# Tarantula display in a zoo



## HalcyonInverts (Jul 22, 2009)

ok guys... heres one for you...

Im overhauling one of my invert displays where i work and although i have a load of experience with pet holes and baboons etc ive never really gone into the whole arboreal or show spider thing...

Well, i want to retire the veteran chile rose on display and want some suggestions of good display spiders that people would _want_ to see in a public collection. Its a display more suited to a mid sized arboreal, and it must be a sexy showy spider that will either be out alot or web up to the max!

Fire away!...


----------



## Josh-sama (Sep 26, 2008)

GBB? 
P. Metallica?
T. Blondis / Apophysis (Goliaths seem to catch the attention of people as they go "I KNOW THAT SPIDER!"


Could possibly have a true spider setup? Ladybird Spiders are very cool.


----------



## HalcyonInverts (Jul 22, 2009)

yeah ive toyed with the thought of a Nephila Sp. Tanzania display before now. Love raising those spiders! And ive done a False widow display for a British Invasion exhibiton. but ladybirds sound good, will look into that one...

keep em coming!


----------



## Josh-sama (Sep 26, 2008)

Alot of the Erseus species are very colorful and would look pretty good on display.










Eresus sandaliatus










Eresus ???










Eresus albopictus


----------



## mikemike118 (Aug 15, 2009)

*heres a gorgeous one for you*

this is lovely tarantula, which is pretty rare (so be prepared for spending of some pennys and waiting a little time, unless your really lucky) ....
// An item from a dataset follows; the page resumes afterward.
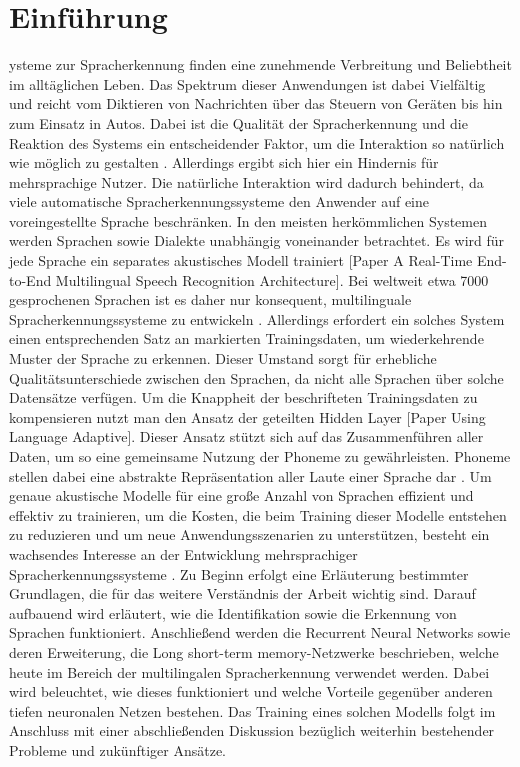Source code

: \section{Einführung}\label{sec:introduction}
ysteme zur Spracherkennung finden eine zunehmende Verbreitung und Beliebtheit im alltäglichen Leben. Das Spektrum dieser Anwendungen ist dabei Vielfältig und reicht vom Diktieren von Nachrichten über das Steuern von Geräten bis hin zum Einsatz in Autos. Dabei ist die Qualität der Spracherkennung und die Reaktion des Systems ein entscheidender Faktor, um die Interaktion so natürlich wie möglich zu gestalten \cite{Yu.2014}. Allerdings ergibt sich hier ein Hindernis für mehrsprachige Nutzer. Die natürliche Interaktion wird dadurch behindert, da viele automatische Spracherkennungssysteme den Anwender auf eine voreingestellte Sprache beschränken. In den meisten herkömmlichen Systemen werden Sprachen sowie Dialekte unabhängig voneinander betrachtet. Es wird für jede Sprache ein separates akustisches Modell trainiert [Paper A Real-Time End-to-End Multilingual Speech Recognition Architecture]. Bei weltweit etwa 7000 gesprochenen Sprachen ist es daher nur konsequent, multilinguale Spracherkennungssysteme zu entwickeln \cite{Gary.2018}. Allerdings erfordert ein solches System einen entsprechenden Satz an markierten Trainingsdaten, um wiederkehrende Muster der Sprache zu erkennen. 
Dieser Umstand sorgt für erhebliche Qualitätsunterschiede zwischen den Sprachen, da nicht alle Sprachen über solche Datensätze verfügen. Um die Knappheit der beschrifteten Trainingsdaten zu kompensieren nutzt man den Ansatz der geteilten Hidden Layer [Paper Using Language Adaptive]. Dieser Ansatz stützt sich auf das Zusammenführen aller Daten, um so eine gemeinsame Nutzung der Phoneme zu gewährleisten.  Phoneme stellen dabei eine abstrakte Repräsentation aller Laute einer Sprache dar . Um genaue akustische Modelle für eine große Anzahl von Sprachen effizient und effektiv zu trainieren, um die Kosten, die beim Training dieser Modelle entstehen zu reduzieren und um neue Anwendungsszenarien zu unterstützen, besteht ein wachsendes Interesse an der Entwicklung mehrsprachiger Spracherkennungssysteme \cite{Yu.2014}. 
Zu Beginn erfolgt eine Erläuterung bestimmter Grundlagen, die für das weitere Verständnis der Arbeit wichtig sind. Darauf aufbauend wird erläutert, wie die Identifikation sowie die Erkennung von Sprachen funktioniert. Anschließend werden die Recurrent Neural Networks sowie deren Erweiterung, die Long short-term memory-Netzwerke beschrieben, welche heute im Bereich der multilingalen Spracherkennung verwendet werden. Dabei wird beleuchtet, wie dieses funktioniert und welche Vorteile gegenüber anderen tiefen neuronalen Netzen bestehen. Das Training eines solchen Modells folgt im Anschluss mit einer abschließenden Diskussion bezüglich weiterhin bestehender Probleme und zukünftiger Ansätze.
but if you get some of these, then you will be in for a surprise, as they are great for the webbing, and they are baboons!

left is female and right is male, hope you like them as much as i do!









im currently saving for some:flrt::flrt:


----------



## HalcyonInverts (Jul 22, 2009)

are they M.balfouri???

Gorgeous spiders!!! another lead to chase up tommorow...


----------



## mikemike118 (Aug 15, 2009)

*spot on!*



HalcyonInverts said:


> are they M.balfouri???
> 
> Gorgeous spiders!!! another lead to chase up tommorow...


spot on mate!

im not exactly a pro, and only been into the hobby for a good year now, and absolutly amazed by these!

As of yet i haven't found a care sheet for these but search for ceratogyrus darlingi or ceratogyrus marshalli and it should be similar, but i must say that i don't follow care sheets to the words, but lets you preapre for what you want/getting!


----------



## jack_rep (Sep 11, 2008)

Not an arborial species, but A. geniculata are known for always sitting out in view. I know mine always does.

Thing about things like a p metallica or a any other arboreal in my experience is that they are unlikely to sit out on display.


----------



## HalcyonInverts (Jul 22, 2009)

hmmmm beautiful spids (M.balfouri) but getting some might be an issue. Not very common as you say, and i dont fancy going to Socotra to get one... probably end up in some Somalian pirate jail knowing my luck...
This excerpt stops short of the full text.